**WHAT IS BEING ASKED**
Set down exactly the lines from the one containing "## 💻 Projeto" through the last line of the records below, both included, and nothing else.

**RECORDS PROVIDED**
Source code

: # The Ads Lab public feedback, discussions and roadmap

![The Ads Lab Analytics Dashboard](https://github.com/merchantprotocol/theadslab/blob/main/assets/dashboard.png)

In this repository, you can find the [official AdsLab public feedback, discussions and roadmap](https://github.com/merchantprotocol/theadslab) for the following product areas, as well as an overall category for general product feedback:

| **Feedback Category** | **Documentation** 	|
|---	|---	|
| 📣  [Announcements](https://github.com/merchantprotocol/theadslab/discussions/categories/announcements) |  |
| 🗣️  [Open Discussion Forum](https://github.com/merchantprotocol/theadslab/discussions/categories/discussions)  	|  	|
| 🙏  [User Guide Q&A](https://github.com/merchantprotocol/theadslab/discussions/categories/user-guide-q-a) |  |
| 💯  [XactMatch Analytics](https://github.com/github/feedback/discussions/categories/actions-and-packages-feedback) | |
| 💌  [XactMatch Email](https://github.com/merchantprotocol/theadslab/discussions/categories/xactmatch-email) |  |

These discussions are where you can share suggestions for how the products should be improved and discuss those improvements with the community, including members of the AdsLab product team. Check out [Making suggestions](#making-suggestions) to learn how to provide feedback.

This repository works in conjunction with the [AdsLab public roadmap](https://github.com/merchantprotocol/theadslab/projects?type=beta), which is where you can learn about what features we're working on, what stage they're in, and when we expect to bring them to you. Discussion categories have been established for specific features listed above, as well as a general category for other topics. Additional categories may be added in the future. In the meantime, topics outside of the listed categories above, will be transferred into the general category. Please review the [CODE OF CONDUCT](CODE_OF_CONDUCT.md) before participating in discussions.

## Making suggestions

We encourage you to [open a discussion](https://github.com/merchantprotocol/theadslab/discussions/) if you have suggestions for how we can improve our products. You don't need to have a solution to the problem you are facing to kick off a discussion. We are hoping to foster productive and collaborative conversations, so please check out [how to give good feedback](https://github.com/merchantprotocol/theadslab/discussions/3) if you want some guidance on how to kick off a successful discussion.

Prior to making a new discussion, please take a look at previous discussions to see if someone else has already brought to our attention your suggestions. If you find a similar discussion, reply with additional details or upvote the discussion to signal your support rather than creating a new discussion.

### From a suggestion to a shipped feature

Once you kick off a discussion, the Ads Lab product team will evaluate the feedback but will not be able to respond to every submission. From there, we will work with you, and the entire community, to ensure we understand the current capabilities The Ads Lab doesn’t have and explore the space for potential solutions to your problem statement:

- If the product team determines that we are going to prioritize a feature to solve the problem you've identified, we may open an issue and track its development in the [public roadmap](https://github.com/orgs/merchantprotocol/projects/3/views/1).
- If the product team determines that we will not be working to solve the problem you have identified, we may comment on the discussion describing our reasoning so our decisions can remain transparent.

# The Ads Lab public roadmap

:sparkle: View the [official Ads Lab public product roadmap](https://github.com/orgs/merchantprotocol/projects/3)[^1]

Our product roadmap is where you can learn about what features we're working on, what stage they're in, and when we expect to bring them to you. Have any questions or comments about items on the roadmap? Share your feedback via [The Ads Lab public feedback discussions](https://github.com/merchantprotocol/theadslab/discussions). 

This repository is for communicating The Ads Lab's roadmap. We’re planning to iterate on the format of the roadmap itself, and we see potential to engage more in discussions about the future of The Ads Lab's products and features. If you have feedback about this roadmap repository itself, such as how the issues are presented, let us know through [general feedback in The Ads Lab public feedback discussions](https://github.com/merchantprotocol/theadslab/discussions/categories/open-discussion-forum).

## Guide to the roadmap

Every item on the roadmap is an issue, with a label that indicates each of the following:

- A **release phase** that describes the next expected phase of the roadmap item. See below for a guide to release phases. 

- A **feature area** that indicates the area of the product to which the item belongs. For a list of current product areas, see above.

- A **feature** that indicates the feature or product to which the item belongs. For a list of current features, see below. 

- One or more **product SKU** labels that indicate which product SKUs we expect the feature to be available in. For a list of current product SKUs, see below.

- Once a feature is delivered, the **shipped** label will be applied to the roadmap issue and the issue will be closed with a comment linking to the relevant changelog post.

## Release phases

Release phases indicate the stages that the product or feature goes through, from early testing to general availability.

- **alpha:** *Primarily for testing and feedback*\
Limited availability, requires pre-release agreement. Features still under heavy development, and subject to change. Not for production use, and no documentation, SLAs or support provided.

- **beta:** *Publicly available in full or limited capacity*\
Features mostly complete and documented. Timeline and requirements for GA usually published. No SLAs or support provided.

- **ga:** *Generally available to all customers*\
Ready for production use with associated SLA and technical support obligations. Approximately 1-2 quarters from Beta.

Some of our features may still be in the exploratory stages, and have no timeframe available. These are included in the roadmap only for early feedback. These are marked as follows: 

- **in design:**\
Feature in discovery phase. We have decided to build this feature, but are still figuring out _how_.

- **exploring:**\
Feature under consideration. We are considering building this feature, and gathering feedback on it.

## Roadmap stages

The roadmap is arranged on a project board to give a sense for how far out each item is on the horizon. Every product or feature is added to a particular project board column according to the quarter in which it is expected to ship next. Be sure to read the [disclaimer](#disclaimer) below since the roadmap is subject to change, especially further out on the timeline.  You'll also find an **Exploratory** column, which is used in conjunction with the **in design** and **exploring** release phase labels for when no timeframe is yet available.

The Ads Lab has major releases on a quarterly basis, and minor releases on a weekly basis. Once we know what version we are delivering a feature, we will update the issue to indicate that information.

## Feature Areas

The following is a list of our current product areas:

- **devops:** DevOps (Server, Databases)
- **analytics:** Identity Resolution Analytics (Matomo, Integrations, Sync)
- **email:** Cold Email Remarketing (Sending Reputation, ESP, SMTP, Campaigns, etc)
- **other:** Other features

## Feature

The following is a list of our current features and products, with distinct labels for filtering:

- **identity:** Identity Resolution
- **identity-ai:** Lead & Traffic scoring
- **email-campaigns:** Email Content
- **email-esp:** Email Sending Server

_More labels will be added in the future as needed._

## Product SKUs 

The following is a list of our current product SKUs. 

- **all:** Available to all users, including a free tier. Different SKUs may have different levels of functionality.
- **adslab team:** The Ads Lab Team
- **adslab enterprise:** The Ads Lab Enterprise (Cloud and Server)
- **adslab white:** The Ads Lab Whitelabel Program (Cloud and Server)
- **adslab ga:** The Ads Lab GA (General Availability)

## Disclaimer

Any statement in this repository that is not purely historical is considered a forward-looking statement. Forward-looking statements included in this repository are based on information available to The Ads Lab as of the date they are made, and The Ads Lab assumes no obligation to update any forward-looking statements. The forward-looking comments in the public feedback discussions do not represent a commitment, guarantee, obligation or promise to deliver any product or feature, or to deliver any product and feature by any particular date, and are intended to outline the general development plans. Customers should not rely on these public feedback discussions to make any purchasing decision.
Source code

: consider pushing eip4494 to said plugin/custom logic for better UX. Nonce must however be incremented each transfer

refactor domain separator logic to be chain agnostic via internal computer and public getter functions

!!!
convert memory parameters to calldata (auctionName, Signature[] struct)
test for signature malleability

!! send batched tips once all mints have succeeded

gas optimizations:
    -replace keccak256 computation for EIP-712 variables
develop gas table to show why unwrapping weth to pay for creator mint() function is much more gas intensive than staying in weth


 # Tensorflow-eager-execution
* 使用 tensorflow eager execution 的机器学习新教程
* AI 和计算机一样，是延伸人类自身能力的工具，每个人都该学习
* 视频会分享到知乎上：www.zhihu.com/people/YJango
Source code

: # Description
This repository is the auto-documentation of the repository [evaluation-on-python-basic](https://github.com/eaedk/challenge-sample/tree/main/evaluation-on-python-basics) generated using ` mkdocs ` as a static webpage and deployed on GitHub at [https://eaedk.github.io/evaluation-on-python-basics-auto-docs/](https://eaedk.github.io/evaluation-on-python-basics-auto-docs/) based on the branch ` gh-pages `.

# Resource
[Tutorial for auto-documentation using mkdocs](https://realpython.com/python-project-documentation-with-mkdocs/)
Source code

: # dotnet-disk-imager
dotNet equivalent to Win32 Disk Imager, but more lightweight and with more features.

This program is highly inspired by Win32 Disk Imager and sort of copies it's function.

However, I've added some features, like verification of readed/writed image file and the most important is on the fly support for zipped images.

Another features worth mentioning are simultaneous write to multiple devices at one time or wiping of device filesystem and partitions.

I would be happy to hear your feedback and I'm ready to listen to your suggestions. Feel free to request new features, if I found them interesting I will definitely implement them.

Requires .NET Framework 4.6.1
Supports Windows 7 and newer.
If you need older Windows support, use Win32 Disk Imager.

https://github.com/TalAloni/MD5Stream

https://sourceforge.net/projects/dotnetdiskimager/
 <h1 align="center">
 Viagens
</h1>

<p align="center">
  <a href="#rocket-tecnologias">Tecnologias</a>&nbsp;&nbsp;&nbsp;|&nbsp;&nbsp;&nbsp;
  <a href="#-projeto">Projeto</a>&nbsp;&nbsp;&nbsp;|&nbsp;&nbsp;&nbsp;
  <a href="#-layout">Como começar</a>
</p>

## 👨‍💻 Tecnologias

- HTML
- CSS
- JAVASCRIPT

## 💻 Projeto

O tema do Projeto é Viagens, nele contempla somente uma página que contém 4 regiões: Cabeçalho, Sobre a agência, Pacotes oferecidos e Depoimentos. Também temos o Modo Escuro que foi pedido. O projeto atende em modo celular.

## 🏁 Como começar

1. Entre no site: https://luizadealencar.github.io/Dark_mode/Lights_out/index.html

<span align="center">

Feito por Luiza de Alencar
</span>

**WRITTEN ANSWER**
## 💻 Projeto

O tema do Projeto é Viagens, nele contempla somente uma página que contém 4 regiões: Cabeçalho, Sobre a agência, Pacotes oferecidos e Depoimentos. Também temos o Modo Escuro que foi pedido. O projeto atende em modo celular.

## 🏁 Como começar

1. Entre no site: https://luizadealencar.github.io/Dark_mode/Lights_out/index.html

<span align="center">

Feito por Luiza de Alencar
</span>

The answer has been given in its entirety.